Yesterday I plowed through five or six books on my way through thirty for Friday's second exam. The information (contextualizing the Christian faith across cultures) is fascinating. I love the history of missionaries, their interaction with and love for people groups, and the missionary observations that informed the science of anthropology in the West. They pioneered, explorered, and adventured in surroundings completely strange to them.
Tracing the ongoing transformation of cultures is interesting. As missionaries sought to understand their fields of service, they translated works by world religions. By giving the text to the people, Buddhist, Shinto, Islamic, and Hindu systems resurfaced among their populations, morphing to shape and regulate their own cultures more strongly. Where Western culture was imposed along with the gospel, the Church separated from the indigenous culture within a generation or two. The gulf is almost insurmountable in some places today, with parallel cultures that can hardly identify with each other.
The feeling that Christianity is Western is unfounded: the faith is Middle Eastern in origin. Christians were in India from the first century, if Indian historians are accurate. A Chinese emperor erected a monument to Christians in his court in the seventh century. Buddhism reached Japan about the same time as Christianity - and it is not sidelined as a foreign system. (In the next generations, as Muslims have big families in Europe and migrate out, will Islam be called a Western religion?)
As I go through today's books, I am excited to read how Good News is good news everywhere. That God should send Jesus to give us abundant life, to let us be fully human in the moment, to reconcile us into the open friendship he made us for... how thrilling is that? It's time for a pause to say thank you. I'm happy to be part of world Christianity.

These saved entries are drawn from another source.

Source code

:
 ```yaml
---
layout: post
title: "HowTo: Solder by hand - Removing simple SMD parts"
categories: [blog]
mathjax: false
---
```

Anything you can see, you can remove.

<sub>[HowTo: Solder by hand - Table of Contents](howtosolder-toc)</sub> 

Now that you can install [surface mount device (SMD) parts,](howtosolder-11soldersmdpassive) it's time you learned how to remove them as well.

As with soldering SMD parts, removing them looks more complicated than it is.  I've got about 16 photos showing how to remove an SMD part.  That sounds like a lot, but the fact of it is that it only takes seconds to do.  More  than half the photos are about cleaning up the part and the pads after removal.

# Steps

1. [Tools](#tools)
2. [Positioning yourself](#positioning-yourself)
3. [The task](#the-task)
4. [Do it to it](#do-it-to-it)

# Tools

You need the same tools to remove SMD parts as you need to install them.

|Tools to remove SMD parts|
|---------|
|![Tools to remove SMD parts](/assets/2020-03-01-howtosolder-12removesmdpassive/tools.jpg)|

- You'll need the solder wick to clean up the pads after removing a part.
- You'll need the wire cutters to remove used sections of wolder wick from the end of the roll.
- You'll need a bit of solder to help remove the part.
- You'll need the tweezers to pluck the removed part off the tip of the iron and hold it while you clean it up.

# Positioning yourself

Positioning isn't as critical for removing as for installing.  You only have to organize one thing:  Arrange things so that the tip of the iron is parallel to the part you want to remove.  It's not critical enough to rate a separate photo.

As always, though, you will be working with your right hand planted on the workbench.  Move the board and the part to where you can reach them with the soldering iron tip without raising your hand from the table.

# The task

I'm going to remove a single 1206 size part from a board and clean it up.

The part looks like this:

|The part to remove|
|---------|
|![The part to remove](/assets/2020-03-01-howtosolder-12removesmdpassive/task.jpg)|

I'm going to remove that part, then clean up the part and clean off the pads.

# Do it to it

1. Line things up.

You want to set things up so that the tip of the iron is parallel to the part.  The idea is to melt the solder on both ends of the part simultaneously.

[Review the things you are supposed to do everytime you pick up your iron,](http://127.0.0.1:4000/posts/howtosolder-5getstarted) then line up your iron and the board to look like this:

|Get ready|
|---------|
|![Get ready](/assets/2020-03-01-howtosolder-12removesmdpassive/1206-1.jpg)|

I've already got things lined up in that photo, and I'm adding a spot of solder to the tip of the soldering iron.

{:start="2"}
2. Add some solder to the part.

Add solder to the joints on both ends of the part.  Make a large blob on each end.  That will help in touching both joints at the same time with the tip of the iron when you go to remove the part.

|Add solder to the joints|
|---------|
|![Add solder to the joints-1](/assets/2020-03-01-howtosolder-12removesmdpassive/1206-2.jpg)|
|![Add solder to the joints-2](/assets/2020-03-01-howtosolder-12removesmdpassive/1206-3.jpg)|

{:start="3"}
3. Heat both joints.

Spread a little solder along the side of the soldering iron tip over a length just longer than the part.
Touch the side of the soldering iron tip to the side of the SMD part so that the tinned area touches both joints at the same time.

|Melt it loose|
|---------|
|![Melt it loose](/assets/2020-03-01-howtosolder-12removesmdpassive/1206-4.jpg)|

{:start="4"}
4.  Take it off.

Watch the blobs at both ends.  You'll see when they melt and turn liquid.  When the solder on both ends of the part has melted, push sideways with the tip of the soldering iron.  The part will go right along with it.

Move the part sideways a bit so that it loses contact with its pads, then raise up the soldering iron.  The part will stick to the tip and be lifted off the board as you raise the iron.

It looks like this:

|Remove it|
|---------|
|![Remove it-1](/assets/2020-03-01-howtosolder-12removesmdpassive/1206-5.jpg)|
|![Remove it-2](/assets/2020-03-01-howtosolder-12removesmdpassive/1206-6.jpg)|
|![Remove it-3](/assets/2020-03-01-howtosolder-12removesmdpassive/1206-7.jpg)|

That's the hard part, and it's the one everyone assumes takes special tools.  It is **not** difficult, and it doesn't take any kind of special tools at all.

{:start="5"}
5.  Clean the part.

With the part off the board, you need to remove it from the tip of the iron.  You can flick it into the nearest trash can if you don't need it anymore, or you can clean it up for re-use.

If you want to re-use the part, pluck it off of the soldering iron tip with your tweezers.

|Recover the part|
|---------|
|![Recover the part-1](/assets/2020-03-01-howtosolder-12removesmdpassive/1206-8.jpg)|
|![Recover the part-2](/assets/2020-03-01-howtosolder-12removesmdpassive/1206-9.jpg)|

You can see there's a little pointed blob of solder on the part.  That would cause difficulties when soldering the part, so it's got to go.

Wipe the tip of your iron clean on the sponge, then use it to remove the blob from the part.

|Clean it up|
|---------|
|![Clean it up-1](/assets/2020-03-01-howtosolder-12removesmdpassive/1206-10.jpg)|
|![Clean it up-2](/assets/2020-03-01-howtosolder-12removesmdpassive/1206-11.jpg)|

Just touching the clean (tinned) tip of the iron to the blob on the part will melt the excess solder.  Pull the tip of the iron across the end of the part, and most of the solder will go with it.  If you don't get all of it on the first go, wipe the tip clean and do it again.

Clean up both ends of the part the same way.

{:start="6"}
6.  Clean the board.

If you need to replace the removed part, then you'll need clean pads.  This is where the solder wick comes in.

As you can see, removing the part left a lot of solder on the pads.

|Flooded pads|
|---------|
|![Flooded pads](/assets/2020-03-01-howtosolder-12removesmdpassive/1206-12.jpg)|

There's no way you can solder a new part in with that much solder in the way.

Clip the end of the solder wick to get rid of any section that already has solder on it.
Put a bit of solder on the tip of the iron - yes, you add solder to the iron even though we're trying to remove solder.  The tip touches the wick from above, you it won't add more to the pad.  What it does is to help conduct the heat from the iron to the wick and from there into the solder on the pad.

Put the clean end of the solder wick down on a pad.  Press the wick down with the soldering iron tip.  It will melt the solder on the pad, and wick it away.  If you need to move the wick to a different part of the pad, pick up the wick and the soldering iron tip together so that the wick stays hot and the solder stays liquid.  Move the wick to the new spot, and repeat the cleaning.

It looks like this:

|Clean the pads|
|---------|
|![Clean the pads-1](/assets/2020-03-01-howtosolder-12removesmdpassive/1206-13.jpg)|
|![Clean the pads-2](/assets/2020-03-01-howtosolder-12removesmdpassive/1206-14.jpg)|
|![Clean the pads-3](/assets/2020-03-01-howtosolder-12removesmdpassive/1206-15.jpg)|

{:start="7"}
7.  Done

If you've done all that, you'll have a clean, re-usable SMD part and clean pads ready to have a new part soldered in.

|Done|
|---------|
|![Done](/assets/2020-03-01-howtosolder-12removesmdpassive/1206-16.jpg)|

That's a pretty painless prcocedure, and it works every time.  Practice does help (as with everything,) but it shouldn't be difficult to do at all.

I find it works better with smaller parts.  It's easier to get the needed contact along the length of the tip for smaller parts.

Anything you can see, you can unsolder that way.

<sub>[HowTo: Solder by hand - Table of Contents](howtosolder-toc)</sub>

"Our Father in heaven, hallowed be your name. May your [peaceful and loving] kingdom come on earth as it is in heaven..."
Friday, June 26, 2009
the aftermath
This morning I wrote the first of two exams that will determine my entry into the PhD program. Thanks to everyone who prayed. All I can say is, Christ have mercy. Neither profanity or humor intended. I had a wonderful week of studying when I first arrived. This past week, coordinating schedules with my husband (here to teach a class) and being woken each morning before I had finished sleeping... (including 6am this morning), has left me absolutely exhausted. He bent over backwards to try to accommodate joint studies. But I was distracted and the information I had begun to grasp started to rot and accumulate in a deadly, stinking swamp from which I couldn't extricate myself.
It was awful. A few minutes ago, I peeked at what I wrote for the exam. It's worse than I feared: the thoughts are a jumble of a information, barely sorted and not edited. Three questions, three hours, and a computer. Oh yeah, and a head full of lists and ideas, names and theologies. I always have trouble with names. Several important ones, along with some major ideas, flew right out of my head, spoiling the flow of writing (and they didn't come back.) It's not that I don't know the information. With another hour, I could have written a coherent essay or two. Even at that, I probably could not write three.
Some people process quickly. I dump and sort. Dump more and re-sort. After I have everything out, it takes time to edit... time I didn't have today. I remember the same chaotic process and frustration from the practice exam we wrote last year. How I was hoping my brain scramble and ability to regurgitate info had evolved since then. Sadly, nope. Same thing. Especially since the test asked the question I had the least clarity about. A thick fog settled in my head, the ideas went around and around, and everything mushed together in an incoherent jumble. Learning under pressure and among distractions has been like this for me since I was a little kid.
I am frustrated with the day. I accept the way God made me: I even like much of how God put me together. But jumping into someone else's question without warning, at a moment's notice? My frozen response is great in emergencies when you need a steady exterior. I process trauma a few days later.
Quick retorts have given me trouble before. This one, even though it's written, may be a death knell for my continuing studies. I'd really regret it, because I have enjoyed the classes and information. We'll see what God has planned. And I'll keep you posted on the results.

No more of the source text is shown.